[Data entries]
==================================================
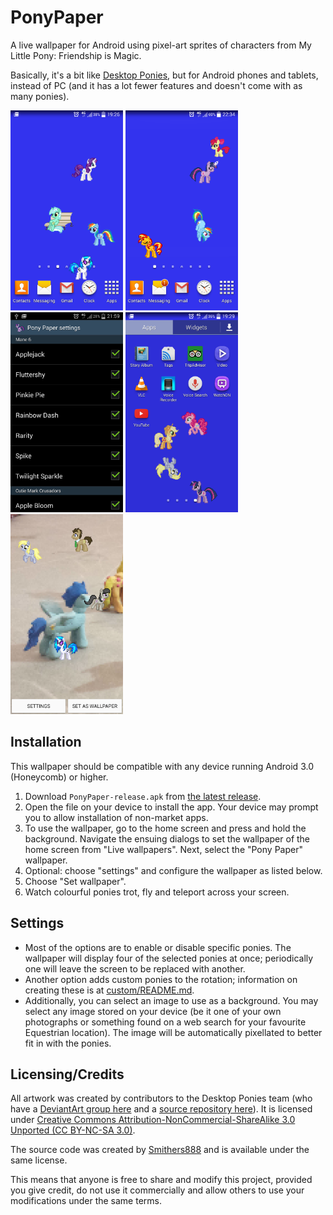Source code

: # PonyPaper
A live wallpaper for Android using pixel-art sprites of characters from My Little Pony: Friendship is Magic.

Basically, it's a bit like [Desktop Ponies](https://github.com/RoosterDragon/Desktop-Ponies), but for Android phones and tablets, instead of PC (and it has a lot fewer features and doesn't come with as many ponies).

<img src='screenshots/screen1.png' width='180'> <img src='screenshots/drag.png' width='180'> <img src='screenshots/preferences.png' width='180'> <img src='screenshots/screen2.png' width='180'> <img src='screenshots/background.png' width='180'>

## Installation
This wallpaper should be compatible with any device running Android 3.0 (Honeycomb) or higher.

1. Download `PonyPaper-release.apk` from [the latest release](http://github.com/Smithers888/PonyPaper/releases).
2. Open the file on your device to install the app. Your device may prompt you to allow installation of non-market apps.
3. To use the wallpaper, go to the home screen and press and hold the background. Navigate the ensuing dialogs to set the wallpaper of the home screen from "Live wallpapers". Next, select the "Pony Paper" wallpaper.
4. Optional: choose "settings" and configure the wallpaper as listed below.
5. Choose "Set wallpaper".
6. Watch colourful ponies trot, fly and teleport across your screen.

## Settings
* Most of the options are to enable or disable specific ponies. The wallpaper will display four of the selected ponies at once; periodically one will leave the screen to be replaced with another.
* Another option adds custom ponies to the rotation; information on creating these is at  [custom/README.md](custom/README.md).
* Additionally, you can select an image to use as a background. You may select any image stored on your device (be it one of your own photographs or something found on a web search for your favourite Equestrian location). The image will be automatically pixellated to better fit in with the ponies.

## Licensing/Credits
All artwork was created by contributors to the Desktop Ponies team (who have a [DeviantArt group here](http://desktop-pony-team.deviantart.com/) and a [source repository here](https://github.com/RoosterDragon/Desktop-Ponies)). It is licensed under [Creative Commons Attribution-NonCommercial-ShareAlike 3.0 Unported (CC BY-NC-SA 3.0)](http://creativecommons.org/licenses/by-nc-sa/3.0/).

The source code was created by [Smithers888](http://cpjsmith.uk) and is available under the same license.

This means that anyone is free to share and modify this project, provided you give credit, do not use it commercially and allow others to use your modifications under the same terms.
==================================================
**EXERCISE AIM:**
Check every line of the records above for the string "PonyPaper". Copy those that hold it.

**PROBLEM SOLUTION:**
: # PonyPaper
1. Download `PonyPaper-release.apk` from [the latest release](http://github.com/Smithers888/PonyPaper/releases).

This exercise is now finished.